Pedro Teobaldo
A Lei 13.105/2015 (Código de Processo Civil - CPC) promulgada em 2015, entrando em vigor no ano seguinte, trouxe disposto no artigo 1.071 a forma administrativa do reconhecimento da usucapião diretamente no ofício de registro de imóveis, como continuidade do entusiasmo legislativo para desjudicialização.
O texto originário do Código de Processo Civil não estava adequado aos anseios práticos dos operadores do direito e nem da sociedade. Não possibilitava com intensidade o desafogo do judiciário. Existia entrave legal que exigia a anuência expressa dos titulares de direitos reais registrados ou averbados na matrícula do imóvel e considerava o silêncio como discordância.
Motivada pela pressão social e jurídica para uma alteração que adequasse ao disposto no Código Civil, o Poder Executivo editou uma medida provisória posteriormente convertida na graciosa lei nº 13.465/2017, que além de mudar com essa aberração do silêncio como negação, criou outras ferramentas para regularização fundiária.

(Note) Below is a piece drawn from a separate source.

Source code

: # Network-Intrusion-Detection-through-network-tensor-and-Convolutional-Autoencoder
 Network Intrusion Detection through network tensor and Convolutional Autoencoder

Passaram-se dois anos e meio da edição da lei facilitadora e o instrumento da usucapião extrajudicial ainda engatinha. Este procedimento precisa vingar, os autores precisam se inteirar, usar e trabalhar na aplicação deste instituto extrajudicial. É um procedimento rico em detalhes, mas não é difícil, pelo contrário, é fácil, célere, seguro e mais barato que o judicial.
A facilidade está na existência de tabeliães e registradores em todos os municípios brasileiros. A celeridade se encontra no procedimento objetivamente elaborado. A segurança está na fé pública das autoridades das serventias extrajudiciais, onde confia-se na aplicação da lei e da normas para aplicação do direito. Quando não protegido pelos benefícios da gratuidade judicial, o processo judicial pode custar muito mais do que o extrajudicial, em razão da extensa demora e dos procedimentos legais necessários.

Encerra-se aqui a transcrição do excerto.